THE majoritarian view has once again prevailed in the matter of bringing about legislation against forced conversion in the country. At a meeting on Wednesday of the parliamentary committee concerned, spurious reasoning and outright disinformation was employed to ride roughshod over the fears of non-Muslims for the future of their communities because of what they claim is an increasing incidence of such conversions.
Moreover, it seemed the outcome had already been decided elsewhere. For, when the members demanded a vote on the bill after a heated two-hour debate on its contents, the chairman of the ironically named Parliamentary Committee to Protect Minorities from Forced Conversion in an extraordinary move read out a printed statement that the draft was against the public interest. Consider the institutionalised prejudice that non-Muslims have to contend with in their struggle for a fair hearing on the issue. As mentioned by Human Rights Minister Shireen Mazari herself at the meeting, the Council of Islamic Ideology invited no less than Mian Mithu, the cleric widely accused of being the main perpetrator of forced conversions in Sindh, for a briefing.

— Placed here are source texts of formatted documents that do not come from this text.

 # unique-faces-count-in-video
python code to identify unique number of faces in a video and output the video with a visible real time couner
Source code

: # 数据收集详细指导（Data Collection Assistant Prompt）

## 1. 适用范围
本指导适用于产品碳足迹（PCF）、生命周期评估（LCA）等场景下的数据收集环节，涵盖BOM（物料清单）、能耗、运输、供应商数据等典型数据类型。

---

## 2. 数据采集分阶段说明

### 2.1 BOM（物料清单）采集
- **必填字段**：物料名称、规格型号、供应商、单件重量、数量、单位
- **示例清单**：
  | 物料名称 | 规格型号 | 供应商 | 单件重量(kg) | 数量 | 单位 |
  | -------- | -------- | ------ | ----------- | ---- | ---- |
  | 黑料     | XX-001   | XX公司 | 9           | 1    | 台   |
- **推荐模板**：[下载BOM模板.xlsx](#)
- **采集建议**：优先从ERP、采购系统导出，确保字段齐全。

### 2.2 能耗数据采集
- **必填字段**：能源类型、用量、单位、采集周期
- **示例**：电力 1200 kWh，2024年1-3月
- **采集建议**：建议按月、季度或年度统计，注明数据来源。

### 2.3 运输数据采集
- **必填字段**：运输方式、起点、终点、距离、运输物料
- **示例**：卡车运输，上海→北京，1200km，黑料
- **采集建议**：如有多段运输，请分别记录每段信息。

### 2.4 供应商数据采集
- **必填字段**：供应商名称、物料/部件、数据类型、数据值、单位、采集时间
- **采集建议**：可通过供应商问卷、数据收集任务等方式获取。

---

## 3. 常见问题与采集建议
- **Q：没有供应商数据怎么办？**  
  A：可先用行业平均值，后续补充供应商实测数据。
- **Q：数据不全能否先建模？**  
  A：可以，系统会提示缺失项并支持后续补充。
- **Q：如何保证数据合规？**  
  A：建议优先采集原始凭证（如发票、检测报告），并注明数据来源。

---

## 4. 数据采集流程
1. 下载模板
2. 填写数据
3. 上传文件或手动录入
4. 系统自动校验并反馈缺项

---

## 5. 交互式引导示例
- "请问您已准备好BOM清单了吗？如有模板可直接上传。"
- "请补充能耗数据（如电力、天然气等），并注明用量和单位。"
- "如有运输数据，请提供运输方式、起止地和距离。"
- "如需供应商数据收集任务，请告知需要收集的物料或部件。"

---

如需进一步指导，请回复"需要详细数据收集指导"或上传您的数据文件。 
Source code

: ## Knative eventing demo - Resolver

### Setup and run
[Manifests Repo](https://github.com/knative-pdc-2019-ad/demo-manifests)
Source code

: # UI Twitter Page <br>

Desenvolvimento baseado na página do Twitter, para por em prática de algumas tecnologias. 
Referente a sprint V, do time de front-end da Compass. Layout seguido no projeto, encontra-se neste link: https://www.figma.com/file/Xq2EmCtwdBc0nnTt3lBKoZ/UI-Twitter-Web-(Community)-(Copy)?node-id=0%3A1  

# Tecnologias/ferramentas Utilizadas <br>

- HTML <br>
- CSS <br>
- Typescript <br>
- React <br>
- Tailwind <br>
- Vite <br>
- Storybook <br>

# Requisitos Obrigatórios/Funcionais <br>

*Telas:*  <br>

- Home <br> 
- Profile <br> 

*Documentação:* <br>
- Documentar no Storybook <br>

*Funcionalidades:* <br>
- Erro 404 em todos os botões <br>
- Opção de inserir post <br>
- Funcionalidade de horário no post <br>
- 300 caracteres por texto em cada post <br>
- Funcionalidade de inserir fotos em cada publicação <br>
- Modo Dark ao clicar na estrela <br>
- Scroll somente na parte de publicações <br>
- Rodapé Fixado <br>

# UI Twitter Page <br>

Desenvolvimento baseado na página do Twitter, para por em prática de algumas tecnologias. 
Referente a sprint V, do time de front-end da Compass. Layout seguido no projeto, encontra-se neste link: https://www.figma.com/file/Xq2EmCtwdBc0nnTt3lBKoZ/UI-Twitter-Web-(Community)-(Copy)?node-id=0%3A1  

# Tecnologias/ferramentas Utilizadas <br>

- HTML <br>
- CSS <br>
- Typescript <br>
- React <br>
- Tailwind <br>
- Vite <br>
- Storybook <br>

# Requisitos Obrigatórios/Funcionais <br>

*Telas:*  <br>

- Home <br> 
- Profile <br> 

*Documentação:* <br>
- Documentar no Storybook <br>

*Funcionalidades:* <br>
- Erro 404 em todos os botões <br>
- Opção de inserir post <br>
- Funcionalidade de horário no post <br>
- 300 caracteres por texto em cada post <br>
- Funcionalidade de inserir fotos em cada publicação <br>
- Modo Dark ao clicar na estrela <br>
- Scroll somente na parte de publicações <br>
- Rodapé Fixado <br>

Ask the right-wing lobby and they will all largely agree that forced conversions are wrong from a religious point of view. But they refuse to countenance any practical measures that will stop this reprehensible practice. For instance, one of the objections raised is to the stipulation that the conversion statement must be made in front of a magistrate — which would minimise the chance of force being involved. Further, conservative elements base their arguments on a deliberately narrow understanding of the term ‘forced conversion’.
Changing one’s religion voluntarily does not only mean doing so without intimidation and fear of harm; even monetary blandishments are an indirect form of coercion. A voluntary decision to convert is based on an understanding of Islam and an appreciation of the far-reaching consequences such a decision will entail. On it hinge relationships with immediate family, the fate of matrimonial ties, standing within the community, inheritance rights, and so on. That is why there is such opposition in particular to a minimum age for conversion.
Considering there is a minimum age for marriage, there is no substantive argument in opposing one for changing one’s religion — except that young females are the main demographic allegedly singled out for forced conversion. The state’s failure to honestly address an issue that has engendered such insecurity and distress among non-Muslim Pakistanis is shameful.